Greitens indicated that his legal fees were over $2 million and that he could not afford to go to trial on the charges. Gardner insisted that she remained “confident we have the evidence required to pursue charges against Mr. Greitens, but sometimes pursuing charges is not the right thing to do for our city or our state.”
The final seven stipulations in the agreement include two sealed stipulations. I also have concerns over conditions being removed from the public scrutiny in a case involving their governor.
However, I am most concerned about the condition that Greitens release Gardner and her office from civil liability. In my view, these conditions should be viewed as improper from a public policy standpoint. In negotiating an agreement with an alleged felon, Gardner should not be adding conditions to benefit herself or her office.
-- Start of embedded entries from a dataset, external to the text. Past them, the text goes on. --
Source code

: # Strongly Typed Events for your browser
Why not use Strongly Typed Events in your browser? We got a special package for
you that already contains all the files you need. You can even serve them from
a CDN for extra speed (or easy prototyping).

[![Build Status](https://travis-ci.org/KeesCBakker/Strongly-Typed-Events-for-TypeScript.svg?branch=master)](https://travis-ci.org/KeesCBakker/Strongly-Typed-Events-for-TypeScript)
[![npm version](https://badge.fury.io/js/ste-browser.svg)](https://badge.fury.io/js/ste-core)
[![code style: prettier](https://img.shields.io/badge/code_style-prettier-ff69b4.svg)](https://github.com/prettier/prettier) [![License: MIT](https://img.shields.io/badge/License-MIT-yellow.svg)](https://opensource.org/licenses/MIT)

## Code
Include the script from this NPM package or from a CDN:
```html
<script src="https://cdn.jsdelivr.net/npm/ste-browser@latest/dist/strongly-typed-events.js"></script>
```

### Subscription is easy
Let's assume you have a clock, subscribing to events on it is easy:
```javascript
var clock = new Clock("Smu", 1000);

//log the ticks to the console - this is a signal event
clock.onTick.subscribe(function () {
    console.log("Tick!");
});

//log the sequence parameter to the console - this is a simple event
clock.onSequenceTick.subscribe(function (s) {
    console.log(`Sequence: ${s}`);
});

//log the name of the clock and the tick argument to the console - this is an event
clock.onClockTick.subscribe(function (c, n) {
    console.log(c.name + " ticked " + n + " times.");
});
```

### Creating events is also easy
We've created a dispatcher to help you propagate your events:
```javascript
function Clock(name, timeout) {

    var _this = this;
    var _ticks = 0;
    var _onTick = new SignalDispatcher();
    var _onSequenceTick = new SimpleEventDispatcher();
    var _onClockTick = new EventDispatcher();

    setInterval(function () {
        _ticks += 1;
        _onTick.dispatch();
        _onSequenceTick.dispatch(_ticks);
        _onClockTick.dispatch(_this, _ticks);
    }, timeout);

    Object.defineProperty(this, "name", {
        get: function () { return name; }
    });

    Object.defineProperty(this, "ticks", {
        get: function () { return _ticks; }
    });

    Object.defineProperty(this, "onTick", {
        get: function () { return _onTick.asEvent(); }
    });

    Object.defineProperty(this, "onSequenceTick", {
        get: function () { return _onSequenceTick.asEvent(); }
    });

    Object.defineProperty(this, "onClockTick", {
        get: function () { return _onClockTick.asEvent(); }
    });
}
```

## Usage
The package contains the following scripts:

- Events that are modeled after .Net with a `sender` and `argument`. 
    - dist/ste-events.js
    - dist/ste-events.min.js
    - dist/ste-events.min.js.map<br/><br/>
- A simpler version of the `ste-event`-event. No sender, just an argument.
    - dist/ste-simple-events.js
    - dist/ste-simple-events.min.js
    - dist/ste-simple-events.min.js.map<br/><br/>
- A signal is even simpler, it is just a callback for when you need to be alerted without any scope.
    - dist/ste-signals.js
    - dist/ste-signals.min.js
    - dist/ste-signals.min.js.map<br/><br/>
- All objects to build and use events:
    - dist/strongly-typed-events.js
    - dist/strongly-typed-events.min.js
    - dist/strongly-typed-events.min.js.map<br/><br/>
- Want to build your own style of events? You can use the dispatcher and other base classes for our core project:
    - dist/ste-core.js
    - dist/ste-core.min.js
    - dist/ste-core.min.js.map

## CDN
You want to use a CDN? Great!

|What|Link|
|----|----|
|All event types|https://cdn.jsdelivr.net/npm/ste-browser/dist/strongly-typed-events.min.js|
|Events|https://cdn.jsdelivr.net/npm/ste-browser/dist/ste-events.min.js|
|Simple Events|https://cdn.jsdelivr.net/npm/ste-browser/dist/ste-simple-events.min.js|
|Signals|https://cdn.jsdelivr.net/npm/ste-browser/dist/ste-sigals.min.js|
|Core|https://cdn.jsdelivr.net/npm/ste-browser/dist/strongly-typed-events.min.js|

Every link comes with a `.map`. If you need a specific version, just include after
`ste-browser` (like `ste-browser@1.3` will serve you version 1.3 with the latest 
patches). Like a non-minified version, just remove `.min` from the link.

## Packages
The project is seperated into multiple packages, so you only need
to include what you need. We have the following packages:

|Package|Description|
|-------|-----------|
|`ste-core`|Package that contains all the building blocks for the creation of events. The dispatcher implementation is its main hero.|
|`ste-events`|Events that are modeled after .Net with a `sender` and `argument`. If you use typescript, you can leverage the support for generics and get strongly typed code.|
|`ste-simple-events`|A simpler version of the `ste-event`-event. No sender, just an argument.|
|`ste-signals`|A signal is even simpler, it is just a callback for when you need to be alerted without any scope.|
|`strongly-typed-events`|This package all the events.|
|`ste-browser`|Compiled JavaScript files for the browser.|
Likewise, it should be treated as improper to force a defendant to negotiate protections for the prosecutors as a condition for his having charges dropped.
As part of the agreement, including the protection for Gardner herself, Greitens was not expected to plead guilty to a single count.
Greitens could still face the refiling of charged dropped last month of his alleged invasion-of-privacy in February in St. Louis. The Missouri House of Representatives also investigated the allegations involving a former hair stylist of Greitens who had an affair with him before he became governor. She accused him of assault, including spanking her and forcing oral sex as well as blackmail involving revealing pictures.
As Missouri looks at this scandal for possible reforms, it would be wise to consider a ban on prosecutors negotiating for their own immunity or protection from lawsuit. If there are grounds for such lawsuits, it is in the public’s interest to have those allegations adjudicated.